Problem
Start at the line below containing "or simply open" and stop at the line containing "parentheses ( ).". Repeat every line of that stretch exactly, and nothing outside it.

Records shown
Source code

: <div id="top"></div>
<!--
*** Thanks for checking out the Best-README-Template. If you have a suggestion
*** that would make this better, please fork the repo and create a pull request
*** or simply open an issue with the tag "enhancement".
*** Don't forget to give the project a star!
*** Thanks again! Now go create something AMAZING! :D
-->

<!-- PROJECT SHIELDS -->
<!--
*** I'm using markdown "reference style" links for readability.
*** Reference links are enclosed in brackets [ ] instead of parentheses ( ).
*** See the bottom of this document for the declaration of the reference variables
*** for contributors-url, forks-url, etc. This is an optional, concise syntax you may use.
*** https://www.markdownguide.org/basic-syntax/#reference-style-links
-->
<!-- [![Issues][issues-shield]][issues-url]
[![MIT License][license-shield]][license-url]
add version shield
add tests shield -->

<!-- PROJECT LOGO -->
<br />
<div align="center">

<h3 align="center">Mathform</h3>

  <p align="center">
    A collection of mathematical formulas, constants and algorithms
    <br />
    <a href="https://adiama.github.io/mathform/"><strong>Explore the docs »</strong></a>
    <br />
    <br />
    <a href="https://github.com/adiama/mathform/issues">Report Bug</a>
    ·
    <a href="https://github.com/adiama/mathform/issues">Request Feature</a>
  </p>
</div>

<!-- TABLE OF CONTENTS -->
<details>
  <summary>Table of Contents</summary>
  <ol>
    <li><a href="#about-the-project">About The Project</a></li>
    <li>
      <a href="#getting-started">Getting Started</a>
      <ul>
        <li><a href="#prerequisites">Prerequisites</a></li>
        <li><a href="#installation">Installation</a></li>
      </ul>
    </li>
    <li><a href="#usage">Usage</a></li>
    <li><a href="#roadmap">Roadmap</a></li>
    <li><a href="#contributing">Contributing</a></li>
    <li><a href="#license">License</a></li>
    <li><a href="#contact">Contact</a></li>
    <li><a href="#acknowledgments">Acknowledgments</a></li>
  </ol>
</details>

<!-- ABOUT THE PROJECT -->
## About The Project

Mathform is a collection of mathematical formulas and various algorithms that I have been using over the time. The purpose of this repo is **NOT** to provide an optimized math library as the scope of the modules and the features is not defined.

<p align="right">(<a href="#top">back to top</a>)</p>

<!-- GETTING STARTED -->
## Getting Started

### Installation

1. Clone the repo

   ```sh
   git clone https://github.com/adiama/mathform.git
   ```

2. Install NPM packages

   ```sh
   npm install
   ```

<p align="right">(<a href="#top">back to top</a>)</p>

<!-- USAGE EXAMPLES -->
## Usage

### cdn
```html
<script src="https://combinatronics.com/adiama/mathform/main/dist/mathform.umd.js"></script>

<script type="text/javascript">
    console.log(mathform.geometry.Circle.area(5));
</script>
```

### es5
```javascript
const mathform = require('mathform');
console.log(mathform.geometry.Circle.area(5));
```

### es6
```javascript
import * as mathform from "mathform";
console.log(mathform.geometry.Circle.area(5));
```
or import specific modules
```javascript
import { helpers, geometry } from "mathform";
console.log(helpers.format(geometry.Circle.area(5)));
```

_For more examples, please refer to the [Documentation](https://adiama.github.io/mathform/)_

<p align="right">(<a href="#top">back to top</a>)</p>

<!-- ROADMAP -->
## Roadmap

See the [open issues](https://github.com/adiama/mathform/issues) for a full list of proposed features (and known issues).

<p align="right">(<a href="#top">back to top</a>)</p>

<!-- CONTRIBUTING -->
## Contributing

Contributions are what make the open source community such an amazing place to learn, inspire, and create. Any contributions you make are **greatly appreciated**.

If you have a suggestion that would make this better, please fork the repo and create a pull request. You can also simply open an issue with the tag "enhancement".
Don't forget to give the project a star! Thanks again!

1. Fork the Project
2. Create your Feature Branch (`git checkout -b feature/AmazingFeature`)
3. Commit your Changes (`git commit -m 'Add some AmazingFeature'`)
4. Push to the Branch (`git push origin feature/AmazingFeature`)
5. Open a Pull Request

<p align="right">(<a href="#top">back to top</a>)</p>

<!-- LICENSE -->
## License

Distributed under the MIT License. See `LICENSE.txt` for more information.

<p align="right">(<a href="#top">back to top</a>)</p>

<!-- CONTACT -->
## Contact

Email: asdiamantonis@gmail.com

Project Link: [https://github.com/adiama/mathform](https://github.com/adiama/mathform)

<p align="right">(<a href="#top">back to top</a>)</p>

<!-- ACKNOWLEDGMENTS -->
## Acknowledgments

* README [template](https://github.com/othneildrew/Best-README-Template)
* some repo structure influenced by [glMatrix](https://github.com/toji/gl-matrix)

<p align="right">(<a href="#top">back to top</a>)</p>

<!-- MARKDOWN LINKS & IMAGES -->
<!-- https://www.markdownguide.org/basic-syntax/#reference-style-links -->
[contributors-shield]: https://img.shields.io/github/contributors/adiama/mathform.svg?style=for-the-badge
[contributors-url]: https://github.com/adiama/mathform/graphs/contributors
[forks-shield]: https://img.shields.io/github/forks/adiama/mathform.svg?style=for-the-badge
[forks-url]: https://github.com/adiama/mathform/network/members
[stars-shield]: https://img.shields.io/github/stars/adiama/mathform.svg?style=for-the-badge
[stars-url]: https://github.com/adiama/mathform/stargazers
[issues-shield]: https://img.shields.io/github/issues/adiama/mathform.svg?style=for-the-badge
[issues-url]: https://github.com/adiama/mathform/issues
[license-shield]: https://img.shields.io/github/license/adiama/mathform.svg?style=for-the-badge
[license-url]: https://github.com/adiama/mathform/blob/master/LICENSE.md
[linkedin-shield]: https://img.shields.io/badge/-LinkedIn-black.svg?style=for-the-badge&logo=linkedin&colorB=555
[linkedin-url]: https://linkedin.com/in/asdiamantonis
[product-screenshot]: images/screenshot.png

Response
*** or simply open an issue with the tag "enhancement".
*** Don't forget to give the project a star!
*** Thanks again! Now go create something AMAZING! :D
-->

<!-- PROJECT SHIELDS -->
<!--
*** I'm using markdown "reference style" links for readability.
*** Reference links are enclosed in brackets [ ] instead of parentheses ( ).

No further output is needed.